2 a) receiving biometric parameters of a patient comprising at least one first radius of curvature, a photopic pupil diameter, and a diameter of mesopic pupil, b) determine an emmetropia distance from at least the diameter of pupil mesopic, and a second radius of curvature from the first ray of curvature and a target asphericity value, c) calculate a profile of radius of curvature in a direction substantially perpendicular to a desired optical axis for the intraocular lens, in which the radius of curvature is equal to the first radius of curvature in a zoned center extending between the optical axis and a first distance calculated at go at least the photopic pupil diameter, and wherein in a zone device extending from the first distance to the end of the lens Intraocular, the radius of curvature varies continuously and monotonically in function of the distance to the optical axis, so that the radius of curvature is equal to the second radius of curvature at the emmetropia distance from at the optical axis.
Other features and advantages of the invention will become more apparent reading from the following description, taken from examples given for illustrative purposes and not restrictive, drawn from drawings on which:
FIG. 1 represents an optical diagram of an eye, FIG. 2 represents three keratometric profiles of an eye, FIG. 3 represents a schematic view of an eye in which a lens intraocular device according to the invention is implanted, and in which the pupil is dilated maximum, FIG. 4 represents a schematic view of an eye in which a lens intraocular device according to the invention is implanted, and in which the pupil is moderately expanded, FIG. 5 represents a schematic view of an eye in which a lens intraocular device according to the invention is implanted, and in which the pupil is dilated minimum,

3 FIG. 6 represents a profile of radius of curvature of the lens of Figures 3 to 5, FIG. 7 represents a profile of curvature radius profile of a mode of variant embodiment of an intraocular lens according to the invention, FIG. 8 represents a profile of radius of curvature of a mode of variant embodiment of an intraocular lens according to the invention, FIG. 9 represents an exemplary flow diagram of a method of manufacturing an intraocular lens according to the invention, and FIG. 10 represents a diagram of a device for calculating a profile of lens intraocular device according to the invention, which can be used in the method of the figure 9.
The drawings and description below contain, for the most part, elements of certain character. So they will not only be able to do better understand the present invention, but also contribute to its definition, if necessary.
In addition, the detailed description is expanded from Annex A, which gives the formulation certain mathematical formulas implemented in the context of the invention. This Annex is set aside for the purpose of clarification, and to facilitate the referrals. She is integral part of the description, and may therefore not only serve to do better understand the present invention, but also contribute to its definition, the optionally.
FIG. 1 represents an optical diagram making it possible to model the vision in one eye.
An eye 2 comprises a cornea 4, a pupil 6, a lens 8 and a retina 10.
The cornea 4 and the crystalline lens 8 act as lenses that concentrate the rays bright, the pupil 6 acts as a diaphragm, and the retina 10 as photoreceptor. Ideally, the cornea 4 is prolate, and has a gap with the retina 10 such that all the images are formed in a focused way on this last (zero spherical aberrations).

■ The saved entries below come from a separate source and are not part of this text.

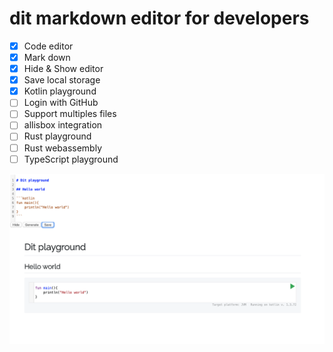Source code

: # dit markdown editor for developers

- [x] Code editor
- [x] Mark down
- [x] Hide & Show editor
- [x] Save local storage
- [x] Kotlin playground
- [ ] Login with GitHub
- [ ] Support multiples files
- [ ] allisbox integration
- [ ] Rust playground
- [ ] Rust webassembly
- [ ] TypeScript playground

<img width="640" src="https://github.com/chinostroza/dit_web_client/raw/master/dit_playground.png" />

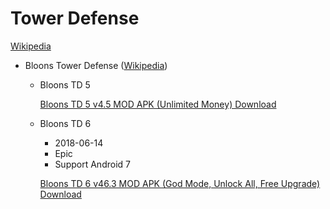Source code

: # Tower Defense
[Wikipedia](https://en.wikipedia.org/wiki/Tower_defense)

- Bloons Tower Defense ([Wikipedia](https://en.wikipedia.org/wiki/Bloons_Tower_Defense))
  - Bloons TD 5

    [Bloons TD 5 v4.5 MOD APK (Unlimited Money) Download](https://liteapks.com/bloons-td-5.html)

  - Bloons TD 6
    - 2018-06-14
    - Epic
    - Support Android 7

    [Bloons TD 6 v46.3 MOD APK (God Mode, Unlock All, Free Upgrade) Download](https://liteapks.com/bloons-td-6.html)
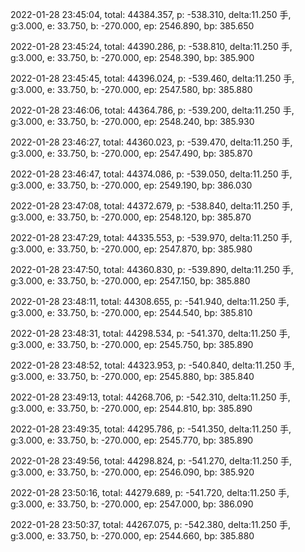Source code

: 2022-01-28 23:45:04, total: 44384.357, p: -538.310, delta:11.250 手, g:3.000, e: 33.750, b: -270.000, ep: 2546.890, bp: 385.650

2022-01-28 23:45:24, total: 44390.286, p: -538.810, delta:11.250 手, g:3.000, e: 33.750, b: -270.000, ep: 2548.390, bp: 385.900

2022-01-28 23:45:45, total: 44396.024, p: -539.460, delta:11.250 手, g:3.000, e: 33.750, b: -270.000, ep: 2547.580, bp: 385.880

2022-01-28 23:46:06, total: 44364.786, p: -539.200, delta:11.250 手, g:3.000, e: 33.750, b: -270.000, ep: 2548.240, bp: 385.930

2022-01-28 23:46:27, total: 44360.023, p: -539.470, delta:11.250 手, g:3.000, e: 33.750, b: -270.000, ep: 2547.490, bp: 385.870

2022-01-28 23:46:47, total: 44374.086, p: -539.050, delta:11.250 手, g:3.000, e: 33.750, b: -270.000, ep: 2549.190, bp: 386.030

2022-01-28 23:47:08, total: 44372.679, p: -538.840, delta:11.250 手, g:3.000, e: 33.750, b: -270.000, ep: 2548.120, bp: 385.870

2022-01-28 23:47:29, total: 44335.553, p: -539.970, delta:11.250 手, g:3.000, e: 33.750, b: -270.000, ep: 2547.870, bp: 385.980

2022-01-28 23:47:50, total: 44360.830, p: -539.890, delta:11.250 手, g:3.000, e: 33.750, b: -270.000, ep: 2547.150, bp: 385.880

2022-01-28 23:48:11, total: 44308.655, p: -541.940, delta:11.250 手, g:3.000, e: 33.750, b: -270.000, ep: 2544.540, bp: 385.810

2022-01-28 23:48:31, total: 44298.534, p: -541.370, delta:11.250 手, g:3.000, e: 33.750, b: -270.000, ep: 2545.750, bp: 385.890

2022-01-28 23:48:52, total: 44323.953, p: -540.840, delta:11.250 手, g:3.000, e: 33.750, b: -270.000, ep: 2545.880, bp: 385.840

2022-01-28 23:49:13, total: 44268.706, p: -542.310, delta:11.250 手, g:3.000, e: 33.750, b: -270.000, ep: 2544.810, bp: 385.890

2022-01-28 23:49:35, total: 44295.786, p: -541.350, delta:11.250 手, g:3.000, e: 33.750, b: -270.000, ep: 2545.770, bp: 385.890

2022-01-28 23:49:56, total: 44298.824, p: -541.270, delta:11.250 手, g:3.000, e: 33.750, b: -270.000, ep: 2546.090, bp: 385.920

2022-01-28 23:50:16, total: 44279.689, p: -541.720, delta:11.250 手, g:3.000, e: 33.750, b: -270.000, ep: 2547.000, bp: 386.090

2022-01-28 23:50:37, total: 44267.075, p: -542.380, delta:11.250 手, g:3.000, e: 33.750, b: -270.000, ep: 2544.660, bp: 385.880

4 This is not usually the case. As can be seen in Figure 2, it there are three main types of corneal profiles:
- the prolate profile, for which the keratometric index is slightly superior to the center only on the periphery, which induces an asphericity Q <0, with line hatching simple on the figure 2, the spherical profile, for which the keratometric index is constant on the eye (Q = 0), and the oblate profile, for which the keratometric index is slightly lower than center only on the periphery, which induces a Q> 0 asphericity, with double hatching trait on the figure 2.
In general, a prolate or slightly hyper-prolate profile is preferred because this allows a better near vision. An oblate profile is penalizing for vision by far, especially at night.
The crystalline lens 8 complements the cornea 4, and undergoes deformations in order to allow accommodation for near vision and far vision. Of do the cornea 4 and the crystalline lens 8 can be seen as a set of focusing 12, of which the profile is globally prolate, spherical or oblate.
Myopia and hyperopia are two ophthalmological conditions that have for consequence a distorted vision. In the case of myopia, the eye is too long, and the retina 10 is disposed after the focal plane of the focusing assembly. Of this fact, the rays corresponding to the distant images are not focused properly and the vision from afar is unclear. In the case of hyperopia, this is the opposite: the eye is too short. However, in this case, the lens accommodation may compensate in part this defect. Another ophthalmological condition is presbyopia.
As people age, or as a result of some trauma, the crystalline 8 may undergo progressive opacification, which is also known as cataract name. In addition, from around age 40, the human eye loses little little ability to accommodate (contract) to deform the lens, which is necessary for focus in near vision (loss of accommodation).

Cataract is a condition known since antiquity, and is very well treated of nowadays through a surgical procedure in which the crystalline 8 is replaced by an intraocular lens or implant.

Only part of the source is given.